集大成の料理 松本第一高の食物科卒業作品展

フレンチ、和食、中華、アウトドア…

松本第一高校(松本市浅間温泉)の食物科3年4組は1日、卒業記念作品展を開き、生徒24人が腕を振るったさまざまなジャンルの料理を展示した。3年間の集大成を見ようと多くの保護者らが訪れた。
フレンチ、和食、中華などの他、アウトドア、パーティーといった珍しいジャンルの料理も並んだ。生徒は自分の料理にテーマを付け、規定の金額以内の食材で数品を作った。自分の献立の中から「これは」と思う料理を1品選び、来場者に試食してもらう取り組みも今年始めた。
アウトドア料理に「キャンプ」とテーマを付けた小倉杏珠季(あずき)さんは「まるごと玉ねぎスープ」「牛モモ肉のビール煮」「バウムクーヘン」などを作った。現在もボーイスカウトを続ける小倉さんはキャンプ時の調理法、焼く、煮るを基本に調理。焼いただけでは硬いという牛モモ肉は6時間かけて煮込んだ自信作という。

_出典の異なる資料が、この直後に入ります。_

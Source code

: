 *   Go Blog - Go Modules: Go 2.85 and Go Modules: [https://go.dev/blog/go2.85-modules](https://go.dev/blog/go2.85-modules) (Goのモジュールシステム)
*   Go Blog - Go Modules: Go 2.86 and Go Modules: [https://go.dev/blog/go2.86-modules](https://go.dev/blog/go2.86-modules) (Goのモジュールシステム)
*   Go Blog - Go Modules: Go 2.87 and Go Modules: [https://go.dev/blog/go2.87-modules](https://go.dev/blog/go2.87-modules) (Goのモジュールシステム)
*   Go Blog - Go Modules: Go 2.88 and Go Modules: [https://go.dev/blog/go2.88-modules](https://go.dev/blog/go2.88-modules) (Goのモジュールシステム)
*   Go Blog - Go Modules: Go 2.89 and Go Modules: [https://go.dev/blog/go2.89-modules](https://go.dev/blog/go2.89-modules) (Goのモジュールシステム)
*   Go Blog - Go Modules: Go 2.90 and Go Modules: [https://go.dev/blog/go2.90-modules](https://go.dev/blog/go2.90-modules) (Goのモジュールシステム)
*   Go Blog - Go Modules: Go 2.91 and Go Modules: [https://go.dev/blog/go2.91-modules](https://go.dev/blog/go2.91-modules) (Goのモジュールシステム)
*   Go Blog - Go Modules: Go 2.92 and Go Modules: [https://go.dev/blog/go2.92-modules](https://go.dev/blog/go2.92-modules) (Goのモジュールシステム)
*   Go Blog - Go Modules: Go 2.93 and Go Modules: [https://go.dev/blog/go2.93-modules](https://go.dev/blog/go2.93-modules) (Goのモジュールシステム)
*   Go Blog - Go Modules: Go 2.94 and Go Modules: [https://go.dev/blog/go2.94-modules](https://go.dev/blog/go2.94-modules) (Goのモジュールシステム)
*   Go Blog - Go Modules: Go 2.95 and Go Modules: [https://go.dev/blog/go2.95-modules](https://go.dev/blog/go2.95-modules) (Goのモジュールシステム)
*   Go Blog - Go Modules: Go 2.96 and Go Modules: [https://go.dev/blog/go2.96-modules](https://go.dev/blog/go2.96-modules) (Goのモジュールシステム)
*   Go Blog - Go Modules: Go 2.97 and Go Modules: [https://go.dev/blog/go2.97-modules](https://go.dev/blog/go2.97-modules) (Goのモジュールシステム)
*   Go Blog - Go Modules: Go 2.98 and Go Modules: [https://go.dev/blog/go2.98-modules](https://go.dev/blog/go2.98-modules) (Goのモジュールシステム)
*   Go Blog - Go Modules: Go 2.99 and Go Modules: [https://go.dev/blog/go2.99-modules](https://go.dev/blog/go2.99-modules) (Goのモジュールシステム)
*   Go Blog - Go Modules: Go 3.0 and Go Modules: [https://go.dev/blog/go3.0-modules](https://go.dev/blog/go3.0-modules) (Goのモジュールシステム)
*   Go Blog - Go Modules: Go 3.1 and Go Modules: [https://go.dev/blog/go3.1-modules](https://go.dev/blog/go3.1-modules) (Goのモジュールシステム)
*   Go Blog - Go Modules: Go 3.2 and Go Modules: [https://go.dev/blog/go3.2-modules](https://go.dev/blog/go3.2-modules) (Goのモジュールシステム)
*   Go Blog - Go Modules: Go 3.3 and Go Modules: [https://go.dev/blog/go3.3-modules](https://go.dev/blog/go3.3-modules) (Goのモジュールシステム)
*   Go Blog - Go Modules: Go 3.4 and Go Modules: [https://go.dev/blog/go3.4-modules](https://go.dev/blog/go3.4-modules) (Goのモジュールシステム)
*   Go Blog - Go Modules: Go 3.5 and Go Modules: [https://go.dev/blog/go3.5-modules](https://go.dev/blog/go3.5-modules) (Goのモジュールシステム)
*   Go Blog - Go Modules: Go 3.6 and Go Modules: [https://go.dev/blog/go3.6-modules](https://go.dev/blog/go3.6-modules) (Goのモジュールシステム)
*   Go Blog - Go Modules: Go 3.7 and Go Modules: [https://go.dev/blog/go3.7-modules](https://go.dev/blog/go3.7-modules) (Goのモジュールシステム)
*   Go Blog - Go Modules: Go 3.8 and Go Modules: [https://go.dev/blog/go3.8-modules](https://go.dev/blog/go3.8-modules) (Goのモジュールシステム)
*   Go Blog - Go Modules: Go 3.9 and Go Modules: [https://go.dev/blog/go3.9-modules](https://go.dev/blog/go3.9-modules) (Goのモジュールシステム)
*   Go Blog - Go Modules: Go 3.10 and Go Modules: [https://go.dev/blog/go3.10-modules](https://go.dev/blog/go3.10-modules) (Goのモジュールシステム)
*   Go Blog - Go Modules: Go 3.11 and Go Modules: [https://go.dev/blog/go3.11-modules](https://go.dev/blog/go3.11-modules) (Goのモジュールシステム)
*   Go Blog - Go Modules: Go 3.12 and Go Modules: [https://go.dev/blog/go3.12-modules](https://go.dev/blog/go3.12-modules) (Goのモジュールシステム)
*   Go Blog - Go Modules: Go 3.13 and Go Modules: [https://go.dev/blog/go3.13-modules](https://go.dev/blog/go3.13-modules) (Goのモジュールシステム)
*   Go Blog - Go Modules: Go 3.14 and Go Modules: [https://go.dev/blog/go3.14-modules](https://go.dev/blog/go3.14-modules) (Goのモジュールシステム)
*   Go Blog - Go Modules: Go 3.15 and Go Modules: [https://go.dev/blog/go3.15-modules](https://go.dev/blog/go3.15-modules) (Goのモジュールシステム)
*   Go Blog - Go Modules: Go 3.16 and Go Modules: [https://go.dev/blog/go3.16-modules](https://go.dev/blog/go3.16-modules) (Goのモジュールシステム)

小倉さんは「みんなと同じことを学んだが、自分らしい作品を作りたいとアウトドア料理にした。将来は和菓子職人になりたい」と笑顔を見せた。
茶懐石料理に「寒椿(つばき)の茶事」というテーマで取り組んだ茂山鈴花さんは「鯛(たい)の昆布〆(じ)め」「鰆(さわら)の幽庵焼き」など13品を作った。ツバキの花ははかなく散るため、「一瞬、一瞬を大切にしたい」という思いを料理にも込めたという。
卒業後、東京の料亭に就職が決まっている茂山さんは「今日の出来は60点。プロの料理人を目指すにはこれで満足しては駄目」と厳しく自分を見つめた。
食物科主任の原田美枝子教諭(56)は「いい作品ができた。3、4年前からプロの料理人のコンクールを見るようになり、生徒のレベルが上がった」と話した。
3年5組の作品展は15日に行う。